All the Things We Didn't Say

‘But…come on. You’re wonderful.’

 

 

‘No.’

 

‘Dad.’

 

I leaned into the crook of his neck, but he refused to touch me. ‘I can’t have you mad at me. You’re my good girl.’

 

‘I’m not mad at you.’

 

‘Yes you are. You want to leave.’

 

I leaned against the fridge. It’s a huge opportunity, Dr Hughes said about the fellowship. You’ll be away from home. I had told my father about the fellowship-that it was a prestigious chance to study in my field. I changed one detail, however: I told him it was in New York, not wherever the interesting fieldwork was happening overseas-in my case, Dublin. I didn’t know I was going to get this far in the application process. It just happened. Dr Hughes had said, Apply, you’ll certainly get it, we all believe in you, but I really hadn’t thought she’d meant it.

 

Later, I told myself. Tell him later. Tell him everything later. I thought of the flyer I found the other day, the one with her name printed in large block letters, a date, a place, a topic. I’d kept that from him, too.

 

He looked straight at me. ‘I’m terrified, Summer. Of tomorrow. I don’t know if I want to do it.’

 

Then don’t, I wanted to say. ‘But it might help you feel better.’

 

‘What if it doesn’t?’

 

‘It will.’

 

I didn’t want to take him to the procedure tomorrow, either. It sounded medieval. When trying to imagine how it might work, I felt like I was wandering into a wilderness where I had no compass or bearings.

 

‘Are you sure?’ he asked.

 

I nodded furiously. ‘The doctor says eighty per cent of patients feel better.’ I held on to anything. I held on to percentages, hearsay, catchphrases.

 

‘Eighty per cent? But that means there are twenty per cent that don’t.’

 

‘You’ll feel better,’ I assured him. ‘Don’t worry about it. So what are you going to do today?’

 

He shrugged.

 

‘Do you want to do something? Go out to lunch?’

 

‘I don’t think so.’ He glanced at me. ‘You know what you should do today? You should give that coat back.’

 

I half smiled. I had taken a poncho from someone at a party; I’d told him it was an accident, but he wouldn’t let it drop. ‘The coat’s owner lives in the Bronx,’ I said. ‘That’s an hour away by train.’

 

He opened Vogue to the middle. ‘You really shouldn’t go around stealing coats that aren’t yours. At least you could have taken one with money in the pockets, you know?’

 

‘True,’ I laughed.

 

He leaned in for a hug. He smelled as he always had, like cinnamon gum and soap.
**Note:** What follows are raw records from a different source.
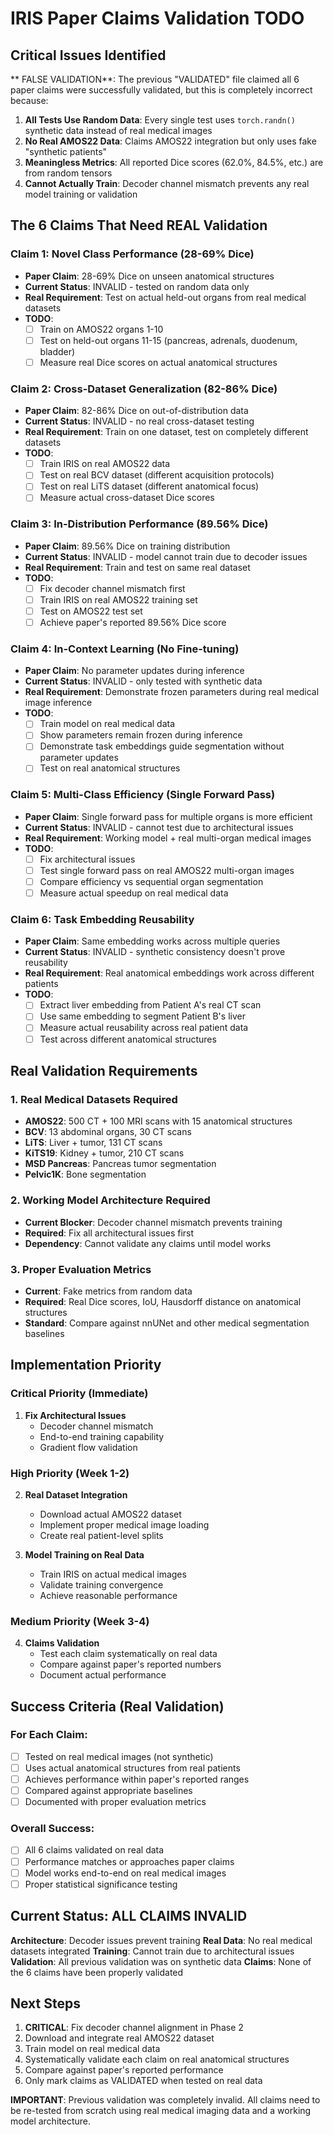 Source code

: # IRIS Paper Claims Validation TODO ️

## Critical Issues Identified

** FALSE VALIDATION**: The previous "VALIDATED" file claimed all 6 paper claims were successfully validated, but this is completely incorrect because:

1. **All Tests Use Random Data**: Every single test uses `torch.randn()` synthetic data instead of real medical images
2. **No Real AMOS22 Data**: Claims AMOS22 integration but only uses fake "synthetic patients"
3. **Meaningless Metrics**: All reported Dice scores (62.0%, 84.5%, etc.) are from random tensors
4. **Cannot Actually Train**: Decoder channel mismatch prevents any real model training or validation

## The 6 Claims That Need REAL Validation

###  Claim 1: Novel Class Performance (28-69% Dice)
- **Paper Claim**: 28-69% Dice on unseen anatomical structures
- **Current Status**:  INVALID - tested on random data only
- **Real Requirement**: Test on actual held-out organs from real medical datasets
- **TODO**: 
  - [ ] Train on AMOS22 organs 1-10
  - [ ] Test on held-out organs 11-15 (pancreas, adrenals, duodenum, bladder)
  - [ ] Measure real Dice scores on actual anatomical structures

###  Claim 2: Cross-Dataset Generalization (82-86% Dice)
- **Paper Claim**: 82-86% Dice on out-of-distribution data
- **Current Status**:  INVALID - no real cross-dataset testing
- **Real Requirement**: Train on one dataset, test on completely different datasets
- **TODO**:
  - [ ] Train IRIS on real AMOS22 data
  - [ ] Test on real BCV dataset (different acquisition protocols)
  - [ ] Test on real LiTS dataset (different anatomical focus)
  - [ ] Measure actual cross-dataset Dice scores

###  Claim 3: In-Distribution Performance (89.56% Dice)
- **Paper Claim**: 89.56% Dice on training distribution
- **Current Status**:  INVALID - model cannot train due to decoder issues
- **Real Requirement**: Train and test on same real dataset
- **TODO**:
  - [ ] Fix decoder channel mismatch first
  - [ ] Train IRIS on real AMOS22 training set
  - [ ] Test on AMOS22 test set
  - [ ] Achieve paper's reported 89.56% Dice score

###  Claim 4: In-Context Learning (No Fine-tuning)
- **Paper Claim**: No parameter updates during inference
- **Current Status**:  INVALID - only tested with synthetic data
- **Real Requirement**: Demonstrate frozen parameters during real medical image inference
- **TODO**:
  - [ ] Train model on real medical data
  - [ ] Show parameters remain frozen during inference
  - [ ] Demonstrate task embeddings guide segmentation without parameter updates
  - [ ] Test on real anatomical structures

###  Claim 5: Multi-Class Efficiency (Single Forward Pass)
- **Paper Claim**: Single forward pass for multiple organs is more efficient
- **Current Status**:  INVALID - cannot test due to architectural issues
- **Real Requirement**: Working model + real multi-organ medical images
- **TODO**:
  - [ ] Fix architectural issues
  - [ ] Test single forward pass on real AMOS22 multi-organ images
  - [ ] Compare efficiency vs sequential organ segmentation
  - [ ] Measure actual speedup on real medical data

###  Claim 6: Task Embedding Reusability
- **Paper Claim**: Same embedding works across multiple queries
- **Current Status**:  INVALID - synthetic consistency doesn't prove reusability
- **Real Requirement**: Real anatomical embeddings work across different patients
- **TODO**:
  - [ ] Extract liver embedding from Patient A's real CT scan
  - [ ] Use same embedding to segment Patient B's liver
  - [ ] Measure actual reusability across real patient data
  - [ ] Test across different anatomical structures

## Real Validation Requirements

### 1. Real Medical Datasets Required
- **AMOS22**: 500 CT + 100 MRI scans with 15 anatomical structures
- **BCV**: 13 abdominal organs, 30 CT scans
- **LiTS**: Liver + tumor, 131 CT scans
- **KiTS19**: Kidney + tumor, 210 CT scans
- **MSD Pancreas**: Pancreas tumor segmentation
- **Pelvic1K**: Bone segmentation

### 2. Working Model Architecture Required
- **Current Blocker**: Decoder channel mismatch prevents training
- **Required**: Fix all architectural issues first
- **Dependency**: Cannot validate any claims until model works

### 3. Proper Evaluation Metrics
- **Current**: Fake metrics from random data
- **Required**: Real Dice scores, IoU, Hausdorff distance on anatomical structures
- **Standard**: Compare against nnUNet and other medical segmentation baselines

## Implementation Priority

### Critical Priority (Immediate)
1. **Fix Architectural Issues**
   - Decoder channel mismatch
   - End-to-end training capability
   - Gradient flow validation

### High Priority (Week 1-2)
2. **Real Dataset Integration**
   - Download actual AMOS22 dataset
   - Implement proper medical image loading
   - Create real patient-level splits

3. **Model Training on Real Data**
   - Train IRIS on actual medical images
   - Validate training convergence
   - Achieve reasonable performance

### Medium Priority (Week 3-4)
4. **Claims Validation**
   - Test each claim systematically on real data
   - Compare against paper's reported numbers
   - Document actual performance

## Success Criteria (Real Validation)

### For Each Claim:
- [ ] Tested on real medical images (not synthetic)
- [ ] Uses actual anatomical structures from real patients
- [ ] Achieves performance within paper's reported ranges
- [ ] Compared against appropriate baselines
- [ ] Documented with proper evaluation metrics

### Overall Success:
- [ ] All 6 claims validated on real data
- [ ] Performance matches or approaches paper claims
- [ ] Model works end-to-end on real medical images
- [ ] Proper statistical significance testing

## Current Status: ALL CLAIMS INVALID

**Architecture**:  Decoder issues prevent training
**Real Data**:  No real medical datasets integrated
**Training**:  Cannot train due to architectural issues
**Validation**:  All previous validation was on synthetic data
**Claims**:  None of the 6 claims have been properly validated

## Next Steps

1. **CRITICAL**: Fix decoder channel alignment in Phase 2
2. Download and integrate real AMOS22 dataset
3. Train model on real medical data
4. Systematically validate each claim on real anatomical structures
5. Compare against paper's reported performance
6. Only mark claims as VALIDATED when tested on real data

**IMPORTANT**: Previous validation was completely invalid. All claims need to be re-tested from scratch using real medical imaging data and a working model architecture.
It was comforting to think that his smell hadn’t changed, even though everything else about him had. If I closed my eyes and breathed in, I could almost imagine him as the man he was when I was eight, the father in the leather-framed picture on the credenza. It had just snowed, and he was standing on a hill in Prospect Park, a plastic sled in hand, a red, pilly hat coming to a point on the top of his head. I was running toward him, burying myself in the soft folds of his coat, and in seconds, we would pile onto the sled and go down the hill together.

 

 

 

There were certain things I wished I hadn’t turned my head to see. Once, I saw a car hit a bicyclist head-on, his spandexed body flying into the air and landing jaggedly on the pavement. He did a whole flip in the air. He may have broken his back, maybe his neck. I didn’t stand around to watch; enough people already were. Another time, I saw a Chinese man slap his kid, a six-year-old girl, across the face, as she was coming down the slide at a park. All she was doing was sliding.

 

My father used to make me look at skin cancer photos, to deter me against smoking or drinking or going into the sun without sunscreen or putting anything carcinogenic into my body. A woman had an enormous melanoma on her leg; it had gotten so bad that the black, puckered welt had eaten straight to her bone.

 

I could have walked right past the flyer last week without seeing it. There weren’t any others of its kind on other phone poles or parking signs. But my head turned that direction; I walked by it and saw it and there it was.

 

The Learning Annex Presents Meredith Heller, it said. Acting For Beginners.

 

And then a description: Pennsylvania native and stage actress Meredith Heller teaches you the basic techniques of acting. Beginners welcome!

 

It gave a date a few weeks in the future. And a location-the Mayflower Hotel, on Sixty-first Street and Central Park West. And a time.